_Problem requirements_. Lines of the material that include the string "images" should be returned.

_Data_.
━━━━━━━━━━━━━━━━━━━━
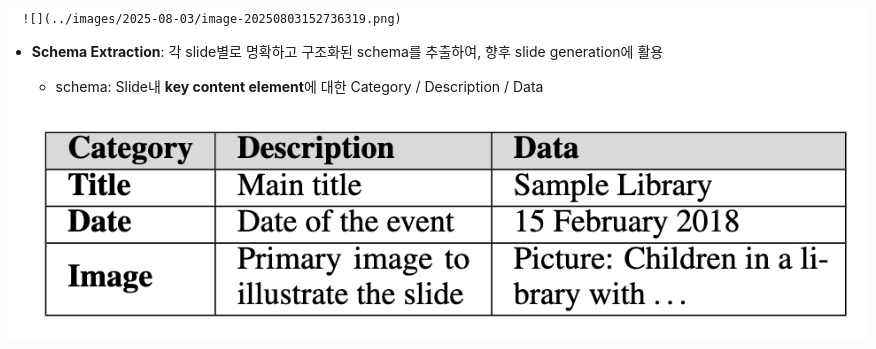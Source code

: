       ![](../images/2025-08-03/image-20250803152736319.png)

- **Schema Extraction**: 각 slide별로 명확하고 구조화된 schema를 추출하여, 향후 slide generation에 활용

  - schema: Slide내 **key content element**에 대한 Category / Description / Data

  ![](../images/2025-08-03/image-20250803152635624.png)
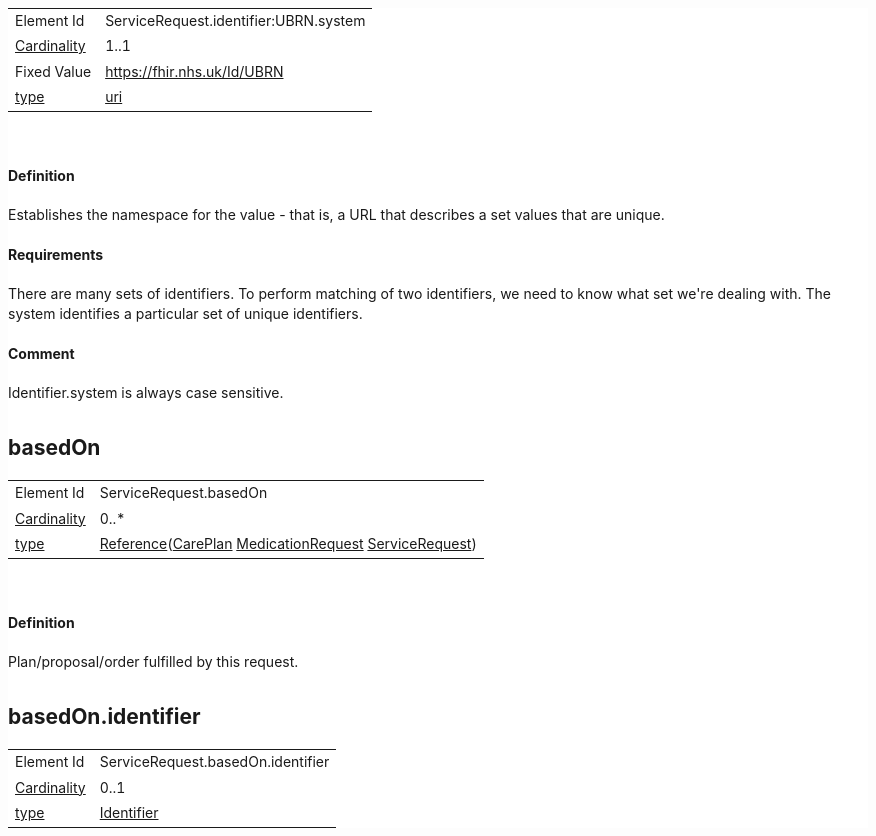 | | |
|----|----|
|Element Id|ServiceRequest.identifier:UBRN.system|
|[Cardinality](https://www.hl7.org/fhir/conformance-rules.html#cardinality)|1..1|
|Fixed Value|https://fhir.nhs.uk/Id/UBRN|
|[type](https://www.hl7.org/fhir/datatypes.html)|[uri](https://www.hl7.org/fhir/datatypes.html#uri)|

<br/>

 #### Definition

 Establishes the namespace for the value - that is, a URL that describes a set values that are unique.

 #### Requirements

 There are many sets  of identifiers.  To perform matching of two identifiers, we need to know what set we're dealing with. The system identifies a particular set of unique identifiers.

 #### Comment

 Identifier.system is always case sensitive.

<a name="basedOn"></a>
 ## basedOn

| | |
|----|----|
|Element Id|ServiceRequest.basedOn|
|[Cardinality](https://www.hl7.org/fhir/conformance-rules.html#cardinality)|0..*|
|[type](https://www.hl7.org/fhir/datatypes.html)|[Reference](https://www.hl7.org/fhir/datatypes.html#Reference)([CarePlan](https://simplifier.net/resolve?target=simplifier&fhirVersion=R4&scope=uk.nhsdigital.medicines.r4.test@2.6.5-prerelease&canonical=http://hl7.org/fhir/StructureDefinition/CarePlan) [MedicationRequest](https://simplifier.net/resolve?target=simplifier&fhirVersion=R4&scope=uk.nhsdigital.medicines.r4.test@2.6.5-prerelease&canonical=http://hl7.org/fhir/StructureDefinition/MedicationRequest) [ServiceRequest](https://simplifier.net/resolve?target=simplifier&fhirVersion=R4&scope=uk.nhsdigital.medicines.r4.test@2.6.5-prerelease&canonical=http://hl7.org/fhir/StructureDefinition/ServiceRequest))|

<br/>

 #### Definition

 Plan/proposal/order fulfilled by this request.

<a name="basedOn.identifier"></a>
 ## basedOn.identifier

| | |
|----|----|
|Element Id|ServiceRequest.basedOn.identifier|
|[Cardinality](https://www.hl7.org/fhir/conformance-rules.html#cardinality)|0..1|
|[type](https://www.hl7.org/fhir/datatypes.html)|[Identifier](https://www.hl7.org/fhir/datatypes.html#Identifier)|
━━━━━━━━━━━━━━━━━━━━
_Reply_.
:       ![](../images/2025-08-03/image-20250803152736319.png)
  ![](../images/2025-08-03/image-20250803152635624.png)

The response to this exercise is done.